Das melhores lembranças de minha vida, as reuniões familiares estão no topo de minhas memórias. Momentos alegres, com irmãos primos e vizinhos em festas religiosas, aniversários e almoços. Nem sempre concordávamos com tudo, mas as desavenças viravam pilhérias e brincadeiras bem humoradas.
Vejo hoje com muita preocupação e tristeza as diferenças, principalmente políticas, rompendo laços afetivos. A polarização que tomou conta do País está desfazendo vínculos familiares, lembranças compartilhadas e até os afetos. A divergência de voto ou a preferência partidária se sobrepondo a anos de convivência saudável e construtiva na personalidade de cada um.
O diálogo foi substituído por discursos inflamados, o respeito cedeu lugar à intolerância, e qualquer posicionamento contrário passou a ser interpretado como ataque pessoal. O ambiente doméstico tornou-se tenso, com silêncios pesados, olhares desconfiados e até a ausência física de membros que preferem não comparecer para evitar confrontos. Datas que antes eram marcadas por união e alegria agora se esvaziam, porque cada lado acredita de forma absoluta que a sua visão é a única legítima.
Essa atmosfera tóxica fragiliza relações que levaram décadas para se construir.
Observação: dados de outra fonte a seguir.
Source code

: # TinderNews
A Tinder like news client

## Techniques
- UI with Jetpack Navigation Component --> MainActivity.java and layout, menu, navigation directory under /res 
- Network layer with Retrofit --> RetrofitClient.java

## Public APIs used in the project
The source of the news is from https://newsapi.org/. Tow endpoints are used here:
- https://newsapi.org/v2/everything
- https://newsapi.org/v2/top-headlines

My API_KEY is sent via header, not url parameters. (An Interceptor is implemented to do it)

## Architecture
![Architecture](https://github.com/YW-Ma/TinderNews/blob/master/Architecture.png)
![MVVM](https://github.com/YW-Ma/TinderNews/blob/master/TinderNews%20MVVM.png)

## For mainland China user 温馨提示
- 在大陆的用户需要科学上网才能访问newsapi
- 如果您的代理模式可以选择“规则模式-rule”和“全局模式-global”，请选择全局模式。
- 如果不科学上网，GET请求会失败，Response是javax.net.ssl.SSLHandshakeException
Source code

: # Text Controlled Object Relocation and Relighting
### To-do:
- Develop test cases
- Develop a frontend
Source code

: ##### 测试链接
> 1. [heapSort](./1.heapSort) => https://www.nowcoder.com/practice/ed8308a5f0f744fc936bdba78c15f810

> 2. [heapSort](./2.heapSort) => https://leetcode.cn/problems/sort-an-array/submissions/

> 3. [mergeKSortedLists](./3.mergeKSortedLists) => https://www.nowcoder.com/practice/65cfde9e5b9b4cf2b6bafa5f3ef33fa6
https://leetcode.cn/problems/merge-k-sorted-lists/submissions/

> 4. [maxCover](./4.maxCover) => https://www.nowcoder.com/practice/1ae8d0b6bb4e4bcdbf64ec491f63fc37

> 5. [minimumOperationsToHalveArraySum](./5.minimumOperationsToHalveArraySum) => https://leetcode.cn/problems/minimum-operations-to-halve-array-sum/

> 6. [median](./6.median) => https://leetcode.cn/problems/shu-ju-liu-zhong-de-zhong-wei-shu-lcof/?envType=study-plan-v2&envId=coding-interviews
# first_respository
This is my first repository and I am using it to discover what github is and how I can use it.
Quando o afeto é sufocado pela disputa ideológica, perdem-se não apenas os momentos de convívio, mas também a sensação de segurança emocional dentro do próprio lar. O perigo cresce na medida em que a radicalização transforma diferenças em inimizade, criando um ciclo de afastamento e ressentimento cada vez mais difícil de reverter.
Nos ambientes políticos a situação é bem mais grave com agressões físicas, numa escalada que já levou a óbitos. Convivi em Brasília com adversários políticos e vi sentarem a mesma mesa no Piantela líderes como José Dirceu e Luiz Eduardo Magalhães conversando civilizadamente após as votações no Congresso. Na Assembléia Legislativa do Ceará, convivi com Mario Mamede construindo uma relação respeitosa a despeito dos projetos antagônicos de nossas filiações partidárias.
Precisamos interromper essa espiral de ódios. Ninguém detém toda a verdade. As famílias são para sempre. As amizades são bens valiosos que nos trazem apoio e crescimento pessoal. A política é um instrumento do bem comum.
A diversidade de opiniões é parte natural da vida social, mas precisamos resguardar o espaço para o respeito mútuo. Mais do que vencer discussões, é preciso recuperar a capacidade de preservar o afeto mesmo diante de divergências, pois, sem isso, o que se perde não é um argumento, e sim um vínculo. Precisamos de um esforço consciente e mútuo para deter a erosão da democracia. Política se faz com amor, não com ódio.